Purpose : To compare Hartmann-Shack wavefront refraction and adaptive optics visual simulator to clinical refraction, and to investigate the effect of age, refractive error and presence of ocular conditions

Methods : Non-cycloplegic monocular subjective refraction was obtained in heterogeneous sample of 432 subjects with 4 different refraction methods: 1) subjective clinical refraction by a qualified optometrist (ClinicianRefraction); 2) autorefraction (The Accuref-K 9001 instrumen); 3) Hartmann-Shack wavefront refraction (WavefrontRefraction); and 4) subjective refraction performed on an adaptive optics visual simulator (AORefraction). The Visual Adaptive Optics instrument (VAO, Voptica, S.L., Spain) was used for both the wavefront refraction and the adaptive optics subjective refraction. Subjects were divided into 3 age groups: (1) 18 and 40 years of age; (2) between 41 and 60; (3) older than 60 years of age. Refractive error had 3 levels: myopia; emmetropia; and hyperopia. Emmetropia was defined as the best corrected spherical equivalent between -0.25 to +0.75 D. Ocular conditions was a dichotomic variable with two levels: presence or absence of ocular pathology. Data was analyzed with the 95% Limits of Agreement for each power vector component (M, J0 and J45)

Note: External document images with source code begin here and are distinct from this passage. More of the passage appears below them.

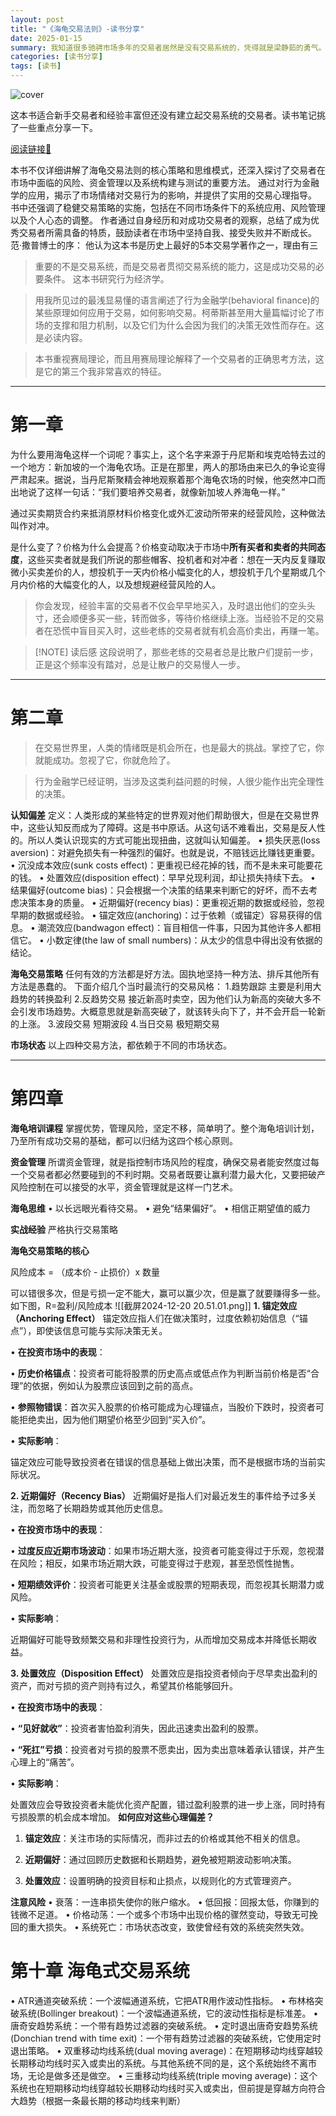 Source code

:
 ```yaml
---
layout: post
title: "《海龟交易法则》-读书分享"
date: 2025-01-15
summary: 我知道很多驰骋市场多年的交易者居然是没有交易系统的，凭得就是梁静茹的勇气。
categories: [读书分享]
tags: [读书]
---
```


![cover](https://weekly-liulei.oss-cn-beijing.aliyuncs.com/images/20250115144306565.jpg)

这本书适合新手交易者和经验丰富但还没有建立起交易系统的交易者。读书笔记挑了一些重点分享一下。

[阅读链接🔗](https://book.liulei.org/read/62/epub#epubcfi(/6/2!/4/1:0))

本书不仅详细讲解了海龟交易法则的核心策略和思维模式，还深入探讨了交易者在市场中面临的风险、资金管理以及系统构建与测试的重要方法。 
通过对行为金融学的应用，揭示了市场情绪对交易行为的影响，并提供了实用的交易心理指导。 
书中还强调了稳健交易策略的实施，包括在不同市场条件下的系统应用、风险管理以及个人心态的调整。 
作者通过自身经历和对成功交易者的观察，总结了成为优秀交易者所需具备的特质，鼓励读者在市场中坚持自我、接受失败并不断成长。
 范·撒普博士的序：
 他认为这本书是历史上最好的5本交易学著作之一，理由有三

>重要的不是交易系统，而是交易者贯彻交易系统的能力，这是成功交易的必要条件。
>这本书研究行为经济学。

>用我所见过的最浅显易懂的语言阐述了行为金融学(behavioral finance)的某些原理如何应用于交易，如何影响交易。柯蒂斯甚至用大量篇幅讨论了市场的支撑和阻力机制，以及它们为什么会因为我们的决策无效性而存在。这是必读内容。

>本书重视赛局理论，而且用赛局理论解释了一个交易者的正确思考方法，这是它的第三个我非常喜欢的特征。

---
# 第一章

为什么要用海龟这样一个词呢？事实上，这个名字来源于丹尼斯和埃克哈特去过的一个地方：新加坡的一个海龟农场。正是在那里，两人的那场由来已久的争论变得严肃起来。据说，当丹尼斯聚精会神地观察着那个海龟农场的时候，他突然冲口而出地说了这样一句话：“我们要培养交易者，就像新加坡人养海龟一样。”

通过买卖期货合约来抵消原材料价格变化或外汇波动所带来的经营风险，这种做法叫作对冲。

是什么变了？价格为什么会提高？价格变动取决于市场中**所有买者和卖者的共同态度**，这些买卖者就是我们所说的那些帽客、投机者和对冲者：想在一天内反复赚取微小买卖差价的人，想投机于一天内价格小幅变化的人，想投机于几个星期或几个月内价格的大幅变化的人，以及想规避经营风险的人。

>你会发现，经验丰富的交易者不仅会早早地买入，及时退出他们的空头头寸，还会顺便多买一些，转而做多，等待价格继续上涨。当经验不足的交易者在恐慌中盲目买入时，这些老练的交易者就有机会高价卖出，再赚一笔。

> [!NOTE] 读后感
> 这段说明了，那些老练的交易者总是比散户们提前一步，正是这个频率没有踏对，总是让散户的交易慢人一步。

---
# 第二章

>在交易世界里，人类的情绪既是机会所在，也是最大的挑战。掌控了它，你就能成功。忽视了它，你就危险了。

>行为金融学已经证明，当涉及这类利益问题的时候，人很少能作出完全理性的决策。

**认知偏差**
定义：人类形成的某些特定的世界观对他们帮助很大，但是在交易世界中，这些认知反而成为了障碍。这是书中原话。从这句话不难看出，交易是反人性的。所以人类认识现实的方式可能出现扭曲，这就叫认知偏差。
•  损失厌恶(loss aversion)：对避免损失有一种强烈的偏好。也就是说，不赔钱远比赚钱更重要。
•  沉没成本效应(sunk costs effect)：更重视已经花掉的钱，而不是未来可能要花的钱。
•  处置效应(disposition effect)：早早兑现利润，却让损失持续下去。
•  结果偏好(outcome bias)：只会根据一个决策的结果来判断它的好坏，而不去考虑决策本身的质量。
•  近期偏好(recency bias)：更重视近期的数据或经验，忽视早期的数据或经验。
•  锚定效应(anchoring)：过于依赖（或锚定）容易获得的信息。
•  潮流效应(bandwagon effect)：盲目相信一件事，只因为其他许多人都相信它。
•  小数定律(the law of small numbers)：从太少的信息中得出没有依据的结论。

**海龟交易策略**
任何有效的方法都是好方法。固执地坚持一种方法、排斥其他所有方法是愚蠢的。
下面介绍几个当时最流行的交易风格：
1.趋势跟踪
主要是利用大趋势的转换盈利
2.反趋势交易
接近新高时卖空，因为他们认为新高的突破大多不会引发市场趋势。大概意思就是新高突破了，就该转头向下了，并不会开启一轮新的上涨。
3.波段交易
短期波段
4.当日交易
极短期交易

**市场状态**
以上四种交易方法，都依赖于不同的市场状态。

---
# 第四章
**海龟培训课程**
掌握优势，管理风险，坚定不移，简单明了。整个海龟培训计划，乃至所有成功交易的基础，都可以归结为这四个核心原则。

**资金管理**
所谓资金管理，就是指控制市场风险的程度，确保交易者能安然度过每一个交易者都必然要碰到的不利时期。交易者既要让赢利潜力最大化，又要把破产风险控制在可以接受的水平，资金管理就是这样一门艺术。

**海龟思维**
•  以长远眼光看待交易。
•  避免“结果偏好”。
•  相信正期望值的威力

**实战经验**
严格执行交易策略

**海龟交易策略的核心**

风险成本 = （成本价 - 止损价）x 数量

可以错很多次，但是亏损一定不能大，赢可以赢少次，但是赢了就要赚得多一些。如下图，R=盈利/风险成本
![[截屏2024-12-20 20.51.01.png]]
**1. 锚定效应（Anchoring Effect）**
锚定效应指人们在做决策时，过度依赖初始信息（“锚点”），即使该信息可能与实际决策无关。

• **在投资市场中的表现**：

• **历史价格锚点**：投资者可能将股票的历史高点或低点作为判断当前价格是否“合理”的依据，例如认为股票应该回到之前的高点。

• **参照物错误**：首次买入股票的价格可能成为心理锚点，当股价下跌时，投资者可能拒绝卖出，因为他们期望价格至少回到“买入价”。

• **实际影响**：

锚定效应可能导致投资者在错误的信息基础上做出决策，而不是根据市场的当前实际状况。

**2. 近期偏好（Recency Bias）**
近期偏好是指人们对最近发生的事件给予过多关注，而忽略了长期趋势或其他历史信息。

• **在投资市场中的表现**：

• **过度反应近期市场波动**：如果市场近期大涨，投资者可能变得过于乐观，忽视潜在风险；相反，如果市场近期大跌，可能变得过于悲观，甚至恐慌性抛售。

• **短期绩效评价**：投资者可能更关注基金或股票的短期表现，而忽视其长期潜力或风险。

• **实际影响**：

近期偏好可能导致频繁交易和非理性投资行为，从而增加交易成本并降低长期收益。

**3. 处置效应（Disposition Effect）**
处置效应是指投资者倾向于尽早卖出盈利的资产，而对亏损的资产则持有过久，希望其价格能够回升。

• **在投资市场中的表现**：

• **“见好就收”**：投资者害怕盈利消失，因此迅速卖出盈利的股票。

• **“死扛”亏损**：投资者对亏损的股票不愿卖出，因为卖出意味着承认错误，并产生心理上的“痛苦”。

• **实际影响**：

处置效应会导致投资者未能优化资产配置，错过盈利股票的进一步上涨，同时持有亏损股票的机会成本增加。
**如何应对这些心理偏差？**

1. **锚定效应**：关注市场的实际情况，而非过去的价格或其他不相关的信息。

2. **近期偏好**：通过回顾历史数据和长期趋势，避免被短期波动影响决策。

3. **处置效应**：设置明确的投资目标和止损点，以规则化的方式管理资产。

**注意风险**
•  衰落：一连串损失使你的账户缩水。
•  低回报：回报太低，你赚到的钱微不足道。
•  价格动荡：一个或多个市场中出现价格的骤然变动，导致无可挽回的重大损失。
•  系统死亡：市场状态改变，致使曾经有效的系统突然失效。

# 第十章 海龟式交易系统

•  ATR通道突破系统：一个波幅通道系统，它把ATR用作波动性指标。
•  布林格突破系统(Bollinger breakout)：一个波幅通道系统，它的波动性指标是标准差。
•  唐奇安趋势系统：一个带有趋势过滤器的突破系统。
•  定时退出唐奇安趋势系统(Donchian trend with time exit)：一个带有趋势过滤器的突破系统，它使用定时退出策略。
•  双重移动均线系统(dual moving average)：在短期移动均线穿越较长期移动均线时买入或卖出的系统。与其他系统不同的是，这个系统始终不离市场，无论是做多还是做空。
•  三重移动均线系统(triple moving average)：这个系统也在短期移动均线穿越较长期移动均线时买入或卖出，但前提是穿越方向符合大趋势（根据一条最长期的移动均线来判断）
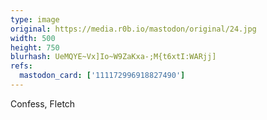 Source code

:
 ```yaml
---
type: image
original: https://media.r0b.io/mastodon/original/24.jpg
width: 500
height: 750
blurhash: UeMQYE~Vx]Io~W9ZaKxa-;M{t6xtI:WARjj]
refs:
  mastodon_card: ['111172996918827490']
---
```


Confess, Fletch
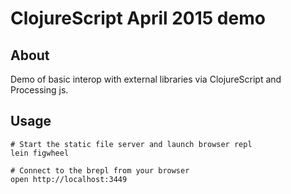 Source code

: # ClojureScript April 2015 demo

## About

Demo of basic interop with external libraries via ClojureScript and Processing js.

## Usage

```
# Start the static file server and launch browser repl
lein figwheel

# Connect to the brepl from your browser
open http://localhost:3449
```

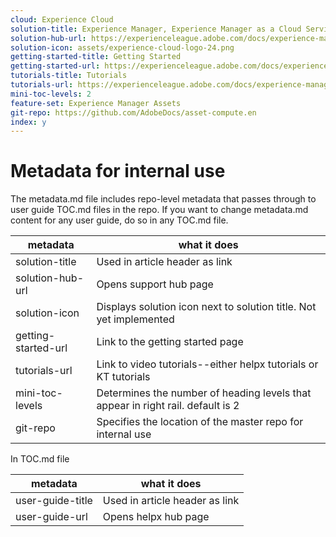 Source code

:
 ```yaml
---
cloud: Experience Cloud
solution-title: Experience Manager, Experience Manager as a Cloud Service, Experience Manager Assets
solution-hub-url: https://experienceleague.adobe.com/docs/experience-manager-cloud-service/assets/asset-microservices-overview.html
solution-icon: assets/experience-cloud-logo-24.png
getting-started-title: Getting Started
getting-started-url: https://experienceleague.adobe.com/docs/experience-manager-cloud-service/assets/asset-microservices-overview.html
tutorials-title: Tutorials
tutorials-url: https://experienceleague.adobe.com/docs/experience-manager-learn/assets/overview.html
mini-toc-levels: 2
feature-set: Experience Manager Assets
git-repo: https://github.com/AdobeDocs/asset-compute.en
index: y
---
```


# Metadata for internal use

The metadata.md file includes repo-level metadata that passes through to user guide TOC.md files in the repo. If you want to change metadata.md content for any user guide, do so in any TOC.md file.

| metadata | what it does |
|--- |--- |
| solution-title | Used in article header as link |
| solution-hub-url | Opens support hub page |
| solution-icon | Displays solution icon next to solution title. Not yet implemented |
| getting-started-url | Link to the getting started page |
| tutorials-url | Link to video tutorials--either helpx tutorials or KT tutorials |
| mini-toc-levels | Determines the number of heading levels that appear in right rail. default is 2 |
| git-repo | Specifies the location of the master repo for internal use |

In TOC.md file

| metadata | what it does |
|--- |--- |
| user-guide-title | Used in article header as link |
| user-guide-url | Opens helpx hub page |
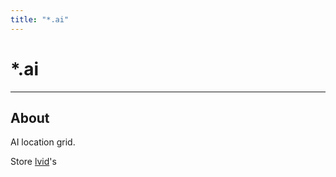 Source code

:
 ```yaml
---
title: "*.ai"
---
```


# *.ai

___

## About

AI location grid.

Store [lvid](../../../glossary/glossary.html#lvid)'s

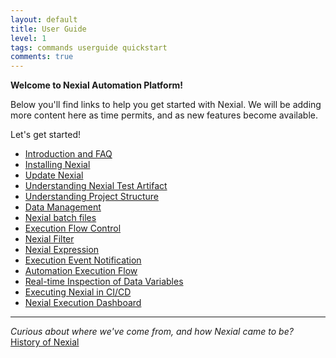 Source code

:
 ```yaml
---
layout: default
title: User Guide
level: 1
tags: commands userguide quickstart
comments: true
---
```


**Welcome to Nexial Automation Platform!**

Below you'll find links to help you get started with Nexial.  We will be adding more content here as time permits, 
and as new features become available.

Let's get started!

- [Introduction and FAQ](IntroductionAndFAQ)
- [Installing Nexial](InstallingNexial)
- [Update Nexial](UpdateNexial)
- [Understanding Nexial Test Artifact](UnderstandingExcelTemplates)
- [Understanding Project Structure](UnderstandingProjectStructure)
- [Data Management](DataManagement)
- [Nexial batch files](BatchFiles)
- [Execution Flow Control](../flowcontrols/index)
- [Nexial Filter](../flowcontrols/filter)
- [Nexial Expression](../expressions/index)
- [Execution Event Notification](EventNotification)
- [Automation Execution Flow](ExecutionFlow)
- [Real-time Inspection of Data Variables](RealtimeInspectionOfDataVariables)
- [Executing Nexial in CI/CD](ExecutingNexialInCICD)
- [Nexial Execution Dashboard](ExecutionDashboard)

------------------------------------------------------------------------------------------------------------------------

_Curious about where we've come from, and how Nexial came to be?_<br/>
[History of Nexial](HistoryOfNexial)

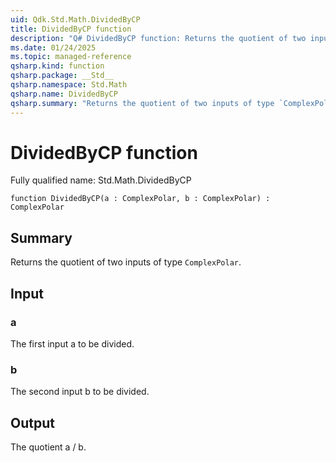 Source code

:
 ```yaml
---
uid: Qdk.Std.Math.DividedByCP
title: DividedByCP function
description: "Q# DividedByCP function: Returns the quotient of two inputs of type `ComplexPolar`."
ms.date: 01/24/2025
ms.topic: managed-reference
qsharp.kind: function
qsharp.package: __Std__
qsharp.namespace: Std.Math
qsharp.name: DividedByCP
qsharp.summary: "Returns the quotient of two inputs of type `ComplexPolar`."
---
```


# DividedByCP function

Fully qualified name: Std.Math.DividedByCP

```qsharp
function DividedByCP(a : ComplexPolar, b : ComplexPolar) : ComplexPolar
```

## Summary
Returns the quotient of two inputs of type `ComplexPolar`.

## Input
### a
The first input a to be divided.
### b
The second input b to be divided.

## Output
The quotient a / b.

Results : The median spherical equivalent difference and the limits of agreement with the clinical subjective refraction were (+0.13, ±0.90), (+0.38, ±1.00) and (-0.38, ±1.15) D for AORefraction, WavefrontRefraction and Autorefraction, respectively. When considering only healthy subjects, the results were (+0.00, ±0.90), (+0.38, ±0.95) and (-0.34, ±0.85), respectively. Analogously, when considering only those subjects with any ocular condition, the results were (+0.13, ±1.00), (+0.37, ±1.15) and (-0.50, ±1.95) D

Conclusions : The AORefraction is more accurate than WavefrontRefraction and Autorefraction, regardless of age, refractive error or the presence of ocular conditions. The presence of ocular conditions significantly deteriorates the accuracy of all refraction methods therefore the comparison between refraction methods and the validation of new refraction equipment should be interpreted only within the scope of the typology of the sample measured

This abstract was presented at the 2019 ARVO Annual Meeting, held in Vancouver, Canada, April 28 - May 2, 2019.